Litvinenko joined the KGB in 1988 and rose to the rank of colonel in its successor, the Federal Security Service, known as the FSB. He began specializing in terrorism and organized crime in 1991, and was transferred to the FSB's most secretive department on criminal organizations in 1997.

He fled Russia and claimed asylum in Britain in November 2000, two years after publicly accusing his FSB superiors of ordering him to kill Berezovsky, at the time a powerful Kremlin insider. Berezovsky said Sunday that Litvinenko fell out with his superiors after he exposed corruption within FSB ranks.

Before he left Russia, Litvinenko was jailed for nine months awaiting trial on charges of abusing his office; he was acquitted.
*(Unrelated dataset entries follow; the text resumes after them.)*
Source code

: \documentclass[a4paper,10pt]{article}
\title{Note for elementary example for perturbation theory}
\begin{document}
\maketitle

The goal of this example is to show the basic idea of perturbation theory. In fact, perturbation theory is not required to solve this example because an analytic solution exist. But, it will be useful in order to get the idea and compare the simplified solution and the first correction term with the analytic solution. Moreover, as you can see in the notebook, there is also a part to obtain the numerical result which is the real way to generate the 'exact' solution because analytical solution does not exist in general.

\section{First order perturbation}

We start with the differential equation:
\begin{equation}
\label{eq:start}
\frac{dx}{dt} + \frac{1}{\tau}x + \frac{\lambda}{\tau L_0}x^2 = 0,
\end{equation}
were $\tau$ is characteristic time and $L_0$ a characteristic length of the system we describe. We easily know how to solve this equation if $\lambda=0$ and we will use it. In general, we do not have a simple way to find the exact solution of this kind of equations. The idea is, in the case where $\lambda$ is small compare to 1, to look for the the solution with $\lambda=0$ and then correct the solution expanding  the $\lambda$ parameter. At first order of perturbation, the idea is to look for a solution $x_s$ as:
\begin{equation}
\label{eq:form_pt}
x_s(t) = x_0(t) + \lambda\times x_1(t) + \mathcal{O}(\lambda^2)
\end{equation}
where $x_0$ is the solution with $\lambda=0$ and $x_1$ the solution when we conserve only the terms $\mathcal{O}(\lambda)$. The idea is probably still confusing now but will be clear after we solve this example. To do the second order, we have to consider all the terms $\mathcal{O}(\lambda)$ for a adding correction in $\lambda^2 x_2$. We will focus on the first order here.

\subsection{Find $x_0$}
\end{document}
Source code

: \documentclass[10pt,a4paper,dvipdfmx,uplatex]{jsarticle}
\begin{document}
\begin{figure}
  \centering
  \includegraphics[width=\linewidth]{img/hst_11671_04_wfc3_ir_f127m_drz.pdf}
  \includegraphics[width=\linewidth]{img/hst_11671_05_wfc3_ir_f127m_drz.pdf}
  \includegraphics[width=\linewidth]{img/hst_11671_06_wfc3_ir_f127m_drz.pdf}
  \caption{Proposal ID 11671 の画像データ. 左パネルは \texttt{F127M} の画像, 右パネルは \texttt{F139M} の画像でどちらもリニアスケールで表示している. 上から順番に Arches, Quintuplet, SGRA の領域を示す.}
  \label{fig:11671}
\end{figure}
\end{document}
Kremlin critics claim poisoning - which is extremely hard to prove - is a common Soviet-era practice that seems to have reappeared since Putin, an ex-KGB officer, became president.

"It is not a secret that poisoning has become some kind of a trademark of a secret war in Russia," Alexander Golts, political commentator with the Russian news Web site Ezhenedelny Zhurnal, told the Associated Press. "I will not take the risk of accusing the government ... but certain groups have quite overtly been eliminating people they disliked through poisoning.

"It is absolutely obvious that this story with Litvinenko fits very well into the overall picture of power struggle in Russia," he said.

Politkovskaya, who had written critically about abuses by Russian forces fighting separatists in Chechnya, fell seriously ill after drinking tea on a flight from Moscow to southern Russia in 2004 during the school hostage crisis in Beslan. Colleagues say she was poisoned.

Yuri Shchekochikhin, a liberal Russian lawmaker and journalist who crusaded against corruption, died in July 2003 after apparently suffering a severe allergic reaction. Colleagues suspect he was poisoned, probably in connection with his reports on a case involving customs officials and allegations that a furniture store had evaded millions of dollars in import duties.

Yushchenko, the Ukrainian president, had his face badly disfigured by what doctors said was dioxin poisoning.

In one of the most notable Cold War assassinations, the Bulgarian dissident Georgi Markov was killed in 1978 with a poison dart concealed in an umbrella. British investigators long have suspected Bulgarian agents in the slaying.